◆ WHAT NEEDS TO BE DONE
Return the full listing below, unchanged.

◆ MATERIAL TO PROCESS
* * * *

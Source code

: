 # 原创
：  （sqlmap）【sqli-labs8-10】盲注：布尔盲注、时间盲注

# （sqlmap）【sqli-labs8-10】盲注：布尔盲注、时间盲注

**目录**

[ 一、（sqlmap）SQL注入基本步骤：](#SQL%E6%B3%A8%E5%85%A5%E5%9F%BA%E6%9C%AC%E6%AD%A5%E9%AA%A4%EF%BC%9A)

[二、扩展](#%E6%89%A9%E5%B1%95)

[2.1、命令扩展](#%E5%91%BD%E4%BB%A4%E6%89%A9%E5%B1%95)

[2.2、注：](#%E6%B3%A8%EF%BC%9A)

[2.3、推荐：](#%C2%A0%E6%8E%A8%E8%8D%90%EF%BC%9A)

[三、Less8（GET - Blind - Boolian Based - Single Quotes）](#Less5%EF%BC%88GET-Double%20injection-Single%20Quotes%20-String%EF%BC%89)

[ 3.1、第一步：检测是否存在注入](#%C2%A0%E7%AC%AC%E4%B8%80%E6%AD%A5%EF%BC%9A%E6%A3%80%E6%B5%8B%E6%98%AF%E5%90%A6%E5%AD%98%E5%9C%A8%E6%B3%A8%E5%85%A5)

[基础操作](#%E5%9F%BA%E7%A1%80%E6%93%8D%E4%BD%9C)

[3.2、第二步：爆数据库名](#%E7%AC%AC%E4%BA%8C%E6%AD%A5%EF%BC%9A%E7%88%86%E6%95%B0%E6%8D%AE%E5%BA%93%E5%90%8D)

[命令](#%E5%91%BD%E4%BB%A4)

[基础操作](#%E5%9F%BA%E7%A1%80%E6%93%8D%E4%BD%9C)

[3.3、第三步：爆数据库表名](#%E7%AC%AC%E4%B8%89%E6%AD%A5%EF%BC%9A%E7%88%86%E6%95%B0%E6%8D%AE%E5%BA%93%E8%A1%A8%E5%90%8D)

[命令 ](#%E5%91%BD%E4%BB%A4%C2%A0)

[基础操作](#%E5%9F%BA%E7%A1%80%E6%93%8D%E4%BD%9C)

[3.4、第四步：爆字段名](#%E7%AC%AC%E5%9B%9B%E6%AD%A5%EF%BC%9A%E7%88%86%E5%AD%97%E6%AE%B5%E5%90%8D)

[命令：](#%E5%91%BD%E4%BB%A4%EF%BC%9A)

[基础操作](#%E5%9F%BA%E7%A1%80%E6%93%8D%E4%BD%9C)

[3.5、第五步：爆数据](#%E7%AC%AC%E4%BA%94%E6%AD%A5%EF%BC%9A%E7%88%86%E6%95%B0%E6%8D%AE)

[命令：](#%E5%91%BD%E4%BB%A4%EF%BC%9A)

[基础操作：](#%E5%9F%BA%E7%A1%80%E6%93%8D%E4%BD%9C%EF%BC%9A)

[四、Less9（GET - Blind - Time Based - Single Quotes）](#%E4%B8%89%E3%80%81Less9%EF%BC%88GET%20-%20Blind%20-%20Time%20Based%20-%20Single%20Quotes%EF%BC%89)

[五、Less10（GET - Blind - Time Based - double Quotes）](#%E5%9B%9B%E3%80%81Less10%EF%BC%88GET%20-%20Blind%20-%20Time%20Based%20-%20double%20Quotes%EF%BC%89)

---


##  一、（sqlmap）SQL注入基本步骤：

* * * *

◆ THE ANSWER
Source code

: # 原创
：  （sqlmap）【sqli-labs8-10】盲注：布尔盲注、时间盲注

# （sqlmap）【sqli-labs8-10】盲注：布尔盲注、时间盲注

**目录**

[ 一、（sqlmap）SQL注入基本步骤：](#SQL%E6%B3%A8%E5%85%A5%E5%9F%BA%E6%9C%AC%E6%AD%A5%E9%AA%A4%EF%BC%9A)

[二、扩展](#%E6%89%A9%E5%B1%95)

[2.1、命令扩展](#%E5%91%BD%E4%BB%A4%E6%89%A9%E5%B1%95)

[2.2、注：](#%E6%B3%A8%EF%BC%9A)

[2.3、推荐：](#%C2%A0%E6%8E%A8%E8%8D%90%EF%BC%9A)

[三、Less8（GET - Blind - Boolian Based - Single Quotes）](#Less5%EF%BC%88GET-Double%20injection-Single%20Quotes%20-String%EF%BC%89)

[ 3.1、第一步：检测是否存在注入](#%C2%A0%E7%AC%AC%E4%B8%80%E6%AD%A5%EF%BC%9A%E6%A3%80%E6%B5%8B%E6%98%AF%E5%90%A6%E5%AD%98%E5%9C%A8%E6%B3%A8%E5%85%A5)

[基础操作](#%E5%9F%BA%E7%A1%80%E6%93%8D%E4%BD%9C)

[3.2、第二步：爆数据库名](#%E7%AC%AC%E4%BA%8C%E6%AD%A5%EF%BC%9A%E7%88%86%E6%95%B0%E6%8D%AE%E5%BA%93%E5%90%8D)

[命令](#%E5%91%BD%E4%BB%A4)

[基础操作](#%E5%9F%BA%E7%A1%80%E6%93%8D%E4%BD%9C)

[3.3、第三步：爆数据库表名](#%E7%AC%AC%E4%B8%89%E6%AD%A5%EF%BC%9A%E7%88%86%E6%95%B0%E6%8D%AE%E5%BA%93%E8%A1%A8%E5%90%8D)

[命令 ](#%E5%91%BD%E4%BB%A4%C2%A0)

[基础操作](#%E5%9F%BA%E7%A1%80%E6%93%8D%E4%BD%9C)

[3.4、第四步：爆字段名](#%E7%AC%AC%E5%9B%9B%E6%AD%A5%EF%BC%9A%E7%88%86%E5%AD%97%E6%AE%B5%E5%90%8D)

[命令：](#%E5%91%BD%E4%BB%A4%EF%BC%9A)

[基础操作](#%E5%9F%BA%E7%A1%80%E6%93%8D%E4%BD%9C)

[3.5、第五步：爆数据](#%E7%AC%AC%E4%BA%94%E6%AD%A5%EF%BC%9A%E7%88%86%E6%95%B0%E6%8D%AE)

[命令：](#%E5%91%BD%E4%BB%A4%EF%BC%9A)

[基础操作：](#%E5%9F%BA%E7%A1%80%E6%93%8D%E4%BD%9C%EF%BC%9A)

[四、Less9（GET - Blind - Time Based - Single Quotes）](#%E4%B8%89%E3%80%81Less9%EF%BC%88GET%20-%20Blind%20-%20Time%20Based%20-%20Single%20Quotes%EF%BC%89)

[五、Less10（GET - Blind - Time Based - double Quotes）](#%E5%9B%9B%E3%80%81Less10%EF%BC%88GET%20-%20Blind%20-%20Time%20Based%20-%20double%20Quotes%EF%BC%89)

---


##  一、（sqlmap）SQL注入基本步骤：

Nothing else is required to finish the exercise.